(Saved data entries)

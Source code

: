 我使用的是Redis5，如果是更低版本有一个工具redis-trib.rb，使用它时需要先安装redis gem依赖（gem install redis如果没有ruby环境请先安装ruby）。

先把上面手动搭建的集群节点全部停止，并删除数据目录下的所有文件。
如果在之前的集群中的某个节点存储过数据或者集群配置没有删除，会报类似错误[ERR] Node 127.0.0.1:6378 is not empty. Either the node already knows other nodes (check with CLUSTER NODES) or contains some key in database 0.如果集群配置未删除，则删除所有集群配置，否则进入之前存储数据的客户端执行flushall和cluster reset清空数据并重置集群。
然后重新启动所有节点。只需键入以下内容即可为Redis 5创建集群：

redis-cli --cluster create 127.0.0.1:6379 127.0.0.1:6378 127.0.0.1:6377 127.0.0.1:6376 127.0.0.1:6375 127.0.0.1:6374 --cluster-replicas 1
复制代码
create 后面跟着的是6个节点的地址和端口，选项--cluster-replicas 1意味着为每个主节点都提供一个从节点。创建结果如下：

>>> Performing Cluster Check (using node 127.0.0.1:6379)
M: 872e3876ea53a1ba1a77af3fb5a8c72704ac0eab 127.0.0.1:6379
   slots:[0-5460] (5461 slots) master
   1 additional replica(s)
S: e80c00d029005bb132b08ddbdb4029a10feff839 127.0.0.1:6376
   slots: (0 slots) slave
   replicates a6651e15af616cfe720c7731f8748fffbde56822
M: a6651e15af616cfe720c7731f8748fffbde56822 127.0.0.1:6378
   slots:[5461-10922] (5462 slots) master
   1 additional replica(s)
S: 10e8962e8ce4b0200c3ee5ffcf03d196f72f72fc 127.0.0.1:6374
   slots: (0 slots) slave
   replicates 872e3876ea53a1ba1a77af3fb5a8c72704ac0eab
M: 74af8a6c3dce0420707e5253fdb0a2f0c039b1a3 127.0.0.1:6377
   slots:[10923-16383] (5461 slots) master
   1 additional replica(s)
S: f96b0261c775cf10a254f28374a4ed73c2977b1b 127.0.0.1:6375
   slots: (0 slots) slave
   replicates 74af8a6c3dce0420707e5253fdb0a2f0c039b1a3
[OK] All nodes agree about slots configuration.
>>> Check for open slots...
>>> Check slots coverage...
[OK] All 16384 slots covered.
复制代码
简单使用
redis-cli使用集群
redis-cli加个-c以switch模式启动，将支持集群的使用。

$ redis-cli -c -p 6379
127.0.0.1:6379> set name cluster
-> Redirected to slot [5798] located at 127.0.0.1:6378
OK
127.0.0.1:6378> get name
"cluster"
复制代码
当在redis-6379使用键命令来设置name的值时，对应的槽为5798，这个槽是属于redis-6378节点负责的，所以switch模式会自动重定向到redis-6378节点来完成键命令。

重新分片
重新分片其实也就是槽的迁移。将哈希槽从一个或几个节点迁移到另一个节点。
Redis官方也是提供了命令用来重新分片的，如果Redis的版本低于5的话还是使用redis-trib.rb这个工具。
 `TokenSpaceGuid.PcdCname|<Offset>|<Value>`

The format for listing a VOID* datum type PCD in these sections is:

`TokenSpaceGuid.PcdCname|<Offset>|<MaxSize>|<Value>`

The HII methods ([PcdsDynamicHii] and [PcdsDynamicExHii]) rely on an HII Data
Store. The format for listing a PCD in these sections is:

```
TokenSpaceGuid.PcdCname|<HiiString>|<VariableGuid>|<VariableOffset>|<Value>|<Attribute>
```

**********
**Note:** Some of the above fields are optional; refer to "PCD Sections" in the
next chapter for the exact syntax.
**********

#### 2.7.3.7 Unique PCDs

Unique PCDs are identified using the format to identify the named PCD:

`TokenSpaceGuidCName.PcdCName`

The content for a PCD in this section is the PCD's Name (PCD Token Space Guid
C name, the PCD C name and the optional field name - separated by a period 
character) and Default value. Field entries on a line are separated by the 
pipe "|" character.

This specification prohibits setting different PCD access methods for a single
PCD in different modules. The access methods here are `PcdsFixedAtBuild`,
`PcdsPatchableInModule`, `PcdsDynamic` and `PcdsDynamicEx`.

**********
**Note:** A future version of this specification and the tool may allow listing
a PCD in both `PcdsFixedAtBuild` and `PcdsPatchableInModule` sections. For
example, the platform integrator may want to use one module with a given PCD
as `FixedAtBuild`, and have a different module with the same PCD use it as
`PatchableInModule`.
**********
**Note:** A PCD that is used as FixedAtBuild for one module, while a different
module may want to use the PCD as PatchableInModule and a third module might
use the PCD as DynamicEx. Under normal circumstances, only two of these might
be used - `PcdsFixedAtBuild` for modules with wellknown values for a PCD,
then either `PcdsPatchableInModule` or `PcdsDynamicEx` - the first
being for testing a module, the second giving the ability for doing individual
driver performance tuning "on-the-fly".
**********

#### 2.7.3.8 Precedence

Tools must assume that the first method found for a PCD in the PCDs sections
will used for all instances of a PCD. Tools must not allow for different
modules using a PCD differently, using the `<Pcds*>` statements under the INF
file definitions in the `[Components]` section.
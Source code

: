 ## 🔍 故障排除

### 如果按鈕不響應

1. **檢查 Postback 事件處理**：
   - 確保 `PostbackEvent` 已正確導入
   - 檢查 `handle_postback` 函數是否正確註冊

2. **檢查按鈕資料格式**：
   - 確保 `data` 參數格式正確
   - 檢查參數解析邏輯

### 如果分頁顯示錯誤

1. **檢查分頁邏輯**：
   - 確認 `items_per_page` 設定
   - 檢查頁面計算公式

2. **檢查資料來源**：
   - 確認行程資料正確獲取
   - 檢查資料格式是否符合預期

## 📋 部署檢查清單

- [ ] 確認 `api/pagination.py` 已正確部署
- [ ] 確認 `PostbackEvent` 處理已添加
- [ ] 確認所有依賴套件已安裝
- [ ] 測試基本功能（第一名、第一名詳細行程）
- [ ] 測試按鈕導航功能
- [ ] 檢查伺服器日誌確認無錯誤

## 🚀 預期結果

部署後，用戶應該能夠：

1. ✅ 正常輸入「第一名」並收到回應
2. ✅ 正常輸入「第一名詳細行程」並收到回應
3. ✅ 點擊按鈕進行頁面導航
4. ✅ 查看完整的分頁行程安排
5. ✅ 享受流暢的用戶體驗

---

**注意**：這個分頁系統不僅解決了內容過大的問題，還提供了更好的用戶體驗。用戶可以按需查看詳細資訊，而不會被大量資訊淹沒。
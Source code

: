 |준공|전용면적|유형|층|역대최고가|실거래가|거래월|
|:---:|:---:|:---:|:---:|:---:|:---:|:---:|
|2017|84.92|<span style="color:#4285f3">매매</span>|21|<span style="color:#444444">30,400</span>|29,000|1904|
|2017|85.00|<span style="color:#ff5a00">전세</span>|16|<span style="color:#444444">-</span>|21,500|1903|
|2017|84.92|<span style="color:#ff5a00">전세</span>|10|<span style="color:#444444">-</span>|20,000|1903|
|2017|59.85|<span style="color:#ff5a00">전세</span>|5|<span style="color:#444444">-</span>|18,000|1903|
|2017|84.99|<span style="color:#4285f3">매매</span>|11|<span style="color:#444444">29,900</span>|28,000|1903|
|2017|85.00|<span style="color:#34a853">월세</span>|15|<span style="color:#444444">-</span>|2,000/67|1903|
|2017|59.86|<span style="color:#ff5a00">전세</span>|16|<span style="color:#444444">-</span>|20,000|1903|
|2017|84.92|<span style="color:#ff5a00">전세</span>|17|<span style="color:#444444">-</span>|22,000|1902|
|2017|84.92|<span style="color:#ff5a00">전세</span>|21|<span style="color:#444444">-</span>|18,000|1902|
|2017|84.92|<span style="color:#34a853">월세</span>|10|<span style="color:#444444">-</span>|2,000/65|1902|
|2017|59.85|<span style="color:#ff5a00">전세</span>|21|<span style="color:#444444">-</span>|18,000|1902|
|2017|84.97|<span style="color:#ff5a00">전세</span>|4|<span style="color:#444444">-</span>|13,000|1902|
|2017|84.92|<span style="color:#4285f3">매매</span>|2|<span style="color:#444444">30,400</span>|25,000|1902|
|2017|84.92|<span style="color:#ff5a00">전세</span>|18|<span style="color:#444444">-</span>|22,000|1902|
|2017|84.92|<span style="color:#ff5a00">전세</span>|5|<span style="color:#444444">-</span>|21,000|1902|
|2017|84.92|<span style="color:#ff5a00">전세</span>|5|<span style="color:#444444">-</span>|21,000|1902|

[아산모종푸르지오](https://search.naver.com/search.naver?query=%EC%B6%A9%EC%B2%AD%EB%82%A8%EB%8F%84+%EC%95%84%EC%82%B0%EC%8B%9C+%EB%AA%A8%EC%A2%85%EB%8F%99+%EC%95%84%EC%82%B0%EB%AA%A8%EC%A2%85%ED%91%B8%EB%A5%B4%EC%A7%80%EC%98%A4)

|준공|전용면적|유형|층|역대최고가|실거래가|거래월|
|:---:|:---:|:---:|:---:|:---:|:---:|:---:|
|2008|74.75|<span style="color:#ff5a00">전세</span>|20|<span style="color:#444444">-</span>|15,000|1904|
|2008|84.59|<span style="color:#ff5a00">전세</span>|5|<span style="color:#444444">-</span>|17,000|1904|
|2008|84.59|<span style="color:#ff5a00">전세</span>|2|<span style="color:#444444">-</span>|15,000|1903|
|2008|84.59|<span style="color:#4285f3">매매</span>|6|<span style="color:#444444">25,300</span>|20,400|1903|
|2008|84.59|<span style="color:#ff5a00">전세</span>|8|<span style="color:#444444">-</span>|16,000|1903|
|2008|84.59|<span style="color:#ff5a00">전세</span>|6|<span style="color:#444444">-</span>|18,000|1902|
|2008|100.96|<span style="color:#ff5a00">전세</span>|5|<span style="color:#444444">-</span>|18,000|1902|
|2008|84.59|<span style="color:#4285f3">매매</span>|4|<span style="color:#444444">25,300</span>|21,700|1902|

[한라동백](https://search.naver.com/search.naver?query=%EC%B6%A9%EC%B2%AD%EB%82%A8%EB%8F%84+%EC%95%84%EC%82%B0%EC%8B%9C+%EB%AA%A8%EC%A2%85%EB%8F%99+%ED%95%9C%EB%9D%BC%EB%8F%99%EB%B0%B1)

* TASK DETAILS *
Retype the records above from the very first line down to the line with "127.0.0.1:6379> set name cluster", keeping both of those lines. Include nothing beyond them.

* EXERCISE ANSWER *
Source code

: 我使用的是Redis5，如果是更低版本有一个工具redis-trib.rb，使用它时需要先安装redis gem依赖（gem install redis如果没有ruby环境请先安装ruby）。

先把上面手动搭建的集群节点全部停止，并删除数据目录下的所有文件。
如果在之前的集群中的某个节点存储过数据或者集群配置没有删除，会报类似错误[ERR] Node 127.0.0.1:6378 is not empty. Either the node already knows other nodes (check with CLUSTER NODES) or contains some key in database 0.如果集群配置未删除，则删除所有集群配置，否则进入之前存储数据的客户端执行flushall和cluster reset清空数据并重置集群。
然后重新启动所有节点。只需键入以下内容即可为Redis 5创建集群：

redis-cli --cluster create 127.0.0.1:6379 127.0.0.1:6378 127.0.0.1:6377 127.0.0.1:6376 127.0.0.1:6375 127.0.0.1:6374 --cluster-replicas 1
复制代码
create 后面跟着的是6个节点的地址和端口，选项--cluster-replicas 1意味着为每个主节点都提供一个从节点。创建结果如下：

>>> Performing Cluster Check (using node 127.0.0.1:6379)
M: 872e3876ea53a1ba1a77af3fb5a8c72704ac0eab 127.0.0.1:6379
   slots:[0-5460] (5461 slots) master
   1 additional replica(s)
S: e80c00d029005bb132b08ddbdb4029a10feff839 127.0.0.1:6376
   slots: (0 slots) slave
   replicates a6651e15af616cfe720c7731f8748fffbde56822
M: a6651e15af616cfe720c7731f8748fffbde56822 127.0.0.1:6378
   slots:[5461-10922] (5462 slots) master
   1 additional replica(s)
S: 10e8962e8ce4b0200c3ee5ffcf03d196f72f72fc 127.0.0.1:6374
   slots: (0 slots) slave
   replicates 872e3876ea53a1ba1a77af3fb5a8c72704ac0eab
M: 74af8a6c3dce0420707e5253fdb0a2f0c039b1a3 127.0.0.1:6377
   slots:[10923-16383] (5461 slots) master
   1 additional replica(s)
S: f96b0261c775cf10a254f28374a4ed73c2977b1b 127.0.0.1:6375
   slots: (0 slots) slave
   replicates 74af8a6c3dce0420707e5253fdb0a2f0c039b1a3
[OK] All nodes agree about slots configuration.
>>> Check for open slots...
>>> Check slots coverage...
[OK] All 16384 slots covered.
复制代码
简单使用
redis-cli使用集群
redis-cli加个-c以switch模式启动，将支持集群的使用。

$ redis-cli -c -p 6379
127.0.0.1:6379> set name cluster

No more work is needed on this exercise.